Public genomic resources such as UK Biobank are invaluable to researchers around the world. But the size and complexity of these datasets — which often measure in hundreds of thousands of samples and petabytes of data — present a barrier to many users, even if the data are openly accessible to bona fide researchers.
We have been proud to work closely with UK Biobank, Regeneron Genetics Center (RGC), Amazon Web Services, and other partners to provide tools that enable scientists to tap into these enormous banks of genomic and phenotypic data, such as DNAnexus Apollo and the cloud-based UK Biobank Research Analysis Platform.
In collaboration with the RGC, we have now delved even deeper to help alleviate the challenges of harmonizing sequencing data across large projects without sacrificing flexibility. At such large scales, even small differences in read mapping can manifest in downstream analyses, and while reprocessing is inevitable in the long run, it is best (and cheapest) to get it right the first time.
So, we set out to make consistent and lossless read mapping as hands-off as possible.
The result? The OQFE App.
The Original Quality Functionally Equivalent App is a one-button implementation of the OQFE read mapping protocol which was used for the recent 200,000 WES UK Biobank release. Users only need to provide CRAM or FASTQ containing Illumina short reads, and the OQFE app will generate a CRAM meeting all OQFE specifications including:
- Deterministic alt-aware mapping to the GRCh38 reference genome
- Duplicate-marked primary and supplementary alignments
- Lossless read and base-quality compression (i.e., fully recoverable FASTQs)
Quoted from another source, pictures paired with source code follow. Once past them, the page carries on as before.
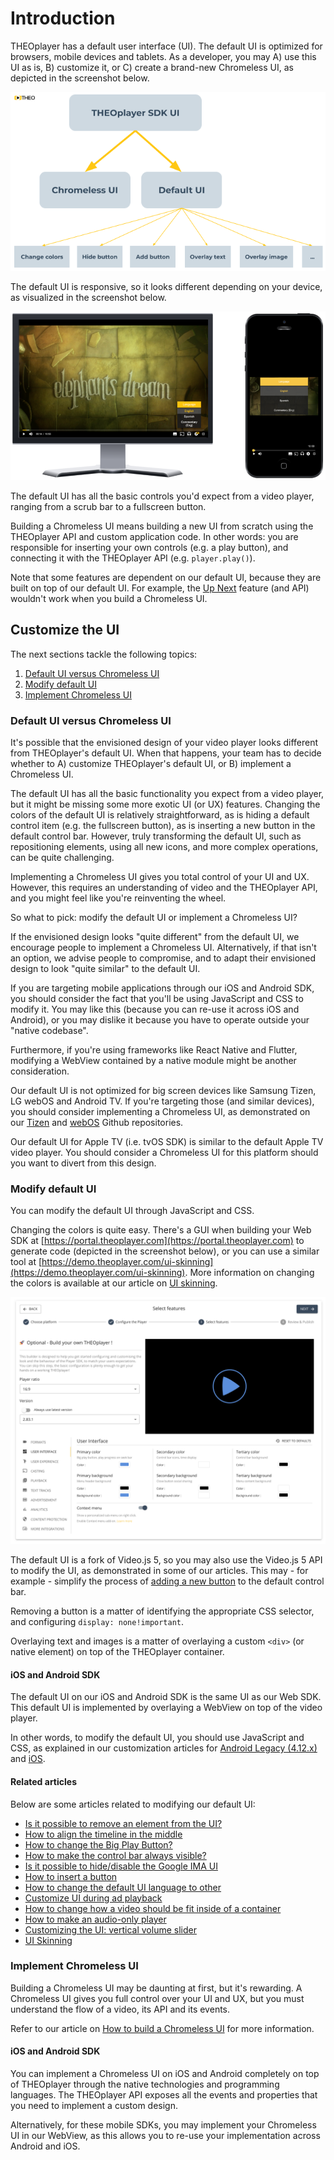 # Introduction

THEOplayer has a default user interface (UI). The default UI is optimized for browsers, mobile devices and tablets.
As a developer, you may A) use this UI as is, B) customize it, or C) create a brand-new Chromeless UI, as depicted in the screenshot below.

![THEOplayer UI overview](../../assets/img/ui-introduction-overview.png "THEOplayer UI overview")

The default UI is responsive, so it looks different depending on your device, as visualized in the screenshot below.

![THEOplayer default UI](../../assets/img/ui-introduction-default-ui.png "THEOplayer default UI")

The default UI has all the basic controls you'd expect from a video player, ranging from a scrub bar to a fullscreen button.

Building a Chromeless UI means building a new UI from scratch using the THEOplayer API and custom application code.
In other words: you are responsible for inserting your own controls (e.g. a play button),
and connecting it with the THEOplayer API (e.g. `player.play()`).

Note that some features are dependent on our default UI, because they are built on top of our default UI.
For example, the [Up Next](../../how-to-guides/07-miscellaneous/03-up-next.md) feature (and API) wouldn't work when you build a Chromeless UI.

## Customize the UI

The next sections tackle the following topics:

1. [Default UI versus Chromeless UI](#default-ui-versus-chromeless-ui)
2. [Modify default UI](#modify-default-ui)
3. [Implement Chromeless UI](#implement-chromeless-ui)

### Default UI versus Chromeless UI

It's possible that the envisioned design of your video player looks different from THEOplayer's default UI.
When that happens, your team has to decide whether to A) customize THEOplayer's default UI, or B) implement a Chromeless UI.

The default UI has all the basic functionality you expect from a video player, but it might be missing some more exotic UI (or UX) features.
Changing the colors of the default UI is relatively straightforward, as is hiding a default control item (e.g. the fullscreen button),
as is inserting a new button in the default control bar.
However, truly transforming the default UI, such as repositioning elements, using all new icons, and more complex operations,
can be quite challenging.

Implementing a Chromeless UI gives you total control of your UI and UX.
However, this requires an understanding of video and the THEOplayer API, and you might feel like you're reinventing the wheel.

So what to pick: modify the default UI or implement a Chromeless UI?

If the envisioned design looks "quite different" from the default UI, we encourage people to implement a Chromeless UI.
Alternatively, if that isn't an option, we advise people to compromise, and to adapt their envisioned design to look "quite similar" to the default UI.

If you are targeting mobile applications through our iOS and Android SDK,
you should consider the fact that you'll be using JavaScript and CSS to modify it.
You may like this (because you can re-use it across iOS and Android), or you may dislike it because you have to operate
outside your "native codebase".

Furthermore, if you're using frameworks like React Native and Flutter, modifying a WebView contained by a native module might be another consideration.

Our default UI is not optimized for big screen devices like Samsung Tizen, LG webOS and Android TV.
If you're targeting those (and similar devices), you should consider implementing a Chromeless UI,
as demonstrated on our [Tizen](https://github.com/THEOplayer/samples-tizen) and [webOS](https://github.com/THEOplayer/samples-webos)
Github repositories.

Our default UI for Apple TV (i.e. tvOS SDK) is similar to the default Apple TV video player.
You should consider a Chromeless UI for this platform should you want to divert from this design.

### Modify default UI

You can modify the default UI through JavaScript and CSS.

Changing the colors is quite easy. There's a GUI when building your Web SDK at [https://portal.theoplayer.com](https://portal.theoplayer.com)
to generate code (depicted in the screenshot below), or you can use a similar tool at [https://demo.theoplayer.com/ui-skinning](https://demo.theoplayer.com/ui-skinning).
More information on changing the colors is available at our article on [UI skinning](13-ui-skinning.md).

![UI editor on portal](../../assets/img/ui-introduction-portal.png "UI editor on portal")

The default UI is a fork of Video.js 5, so you may also use the Video.js 5 API to modify the UI, as demonstrated in some of our articles.
This may - for example - simplify the process of [adding a new button](../../how-to-guides/11-ui/07-how-to-insert-a-button.md) to the default control bar.

Removing a button is a matter of identifying the appropriate CSS selector, and configuring `display: none!important`.

Overlaying text and images is a matter of overlaying a custom `<div>` (or native element) on top of the THEOplayer container.

#### iOS and Android SDK

The default UI on our iOS and Android SDK is the same UI as our Web SDK.
This default UI is implemented by overlaying a WebView on top of the video player.

In other words, to modify the default UI, you should use JavaScript and CSS,
as explained in our customization articles for [Android Legacy (4.12.x)](../../../theoplayer_versioned_docs/version-v4/getting-started/01-sdks/02-android-legacy-v4/01-android-sdk-customization.md) and [iOS](../../../theoplayer_versioned_docs/version-v4/getting-started/01-sdks/03-ios-legacy-v4/01-ios-sdk-customization.md).

#### Related articles

Below are some articles related to modifying our default UI:

- [Is it possible to remove an element from the UI?](../../how-to-guides/11-ui/01-is-it-possible-to-remove-an-element.md)
- [How to align the timeline in the middle](../../how-to-guides/11-ui/02-how-to-align-timeline-in-the-middle.md)
- [How to change the Big Play Button?](../../how-to-guides/11-ui/03-how-to-change-big-play-button.md)
- [How to make the control bar always visible?](../../how-to-guides/11-ui/04-how-to-make-control-keys-always-visible.md)
- [Is it possible to hide/disable the Google IMA UI](../../how-to-guides/11-ui/05-is-it-possible-to-hide-googla-ima.md)
- [How to insert a button](../../how-to-guides/11-ui/07-how-to-insert-a-button.md)
- [How to change the default UI language to other](../../how-to-guides/11-ui/08-how-to-change-default-UI-language-to-other.md)
- [Customize UI during ad playback](../../how-to-guides/11-ui/09-customize-ui-during-playback.md)
- [How to change how a video should be fit inside of a container](../../how-to-guides/11-ui/10-how-to-change-how-a-video-should-fit-inside-a-container.md)
- [How to make an audio-only player](../../how-to-guides/11-ui/11-how-to-make-audio-only-player.md)
- [Customizing the UI: vertical volume slider](../../how-to-guides/11-ui/12-customising-vertical-volume-slider.md)
- [UI Skinning](../../how-to-guides/11-ui/13-ui-skinning.md)

### Implement Chromeless UI

Building a Chromeless UI may be daunting at first, but it's rewarding.
A Chromeless UI gives you full control over your UI and UX,
but you must understand the flow of a video, its API and its events.

Refer to our article on [How to build a Chromeless UI](../../how-to-guides/11-ui/06-how-to-build-chromeless-ui.md) for more information.

#### iOS and Android SDK

You can implement a Chromeless UI on iOS and Android completely on top of THEOplayer through the native technologies and programming languages.
The THEOplayer API exposes all the events and properties that you need to implement a custom design.

Alternatively, for these mobile SDKs, you may implement your Chromeless UI in our WebView,
as this allows you to re-use your implementation across Android and iOS.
- Forward compatibility with quality-score recalibration and binning schemes
The OQFE App isn’t like most bioinformatics tools, with loads of options and tunable parameters. Because the goal is data harmonization, the OQFE App hard codes all software versions, reference files and runtime parameters. (Of course, the OQFE app is open-source and built from open-source software, so feel free to take it apart and see what makes it tick!) To understand how we landed on this protocol, here’s a bit of history.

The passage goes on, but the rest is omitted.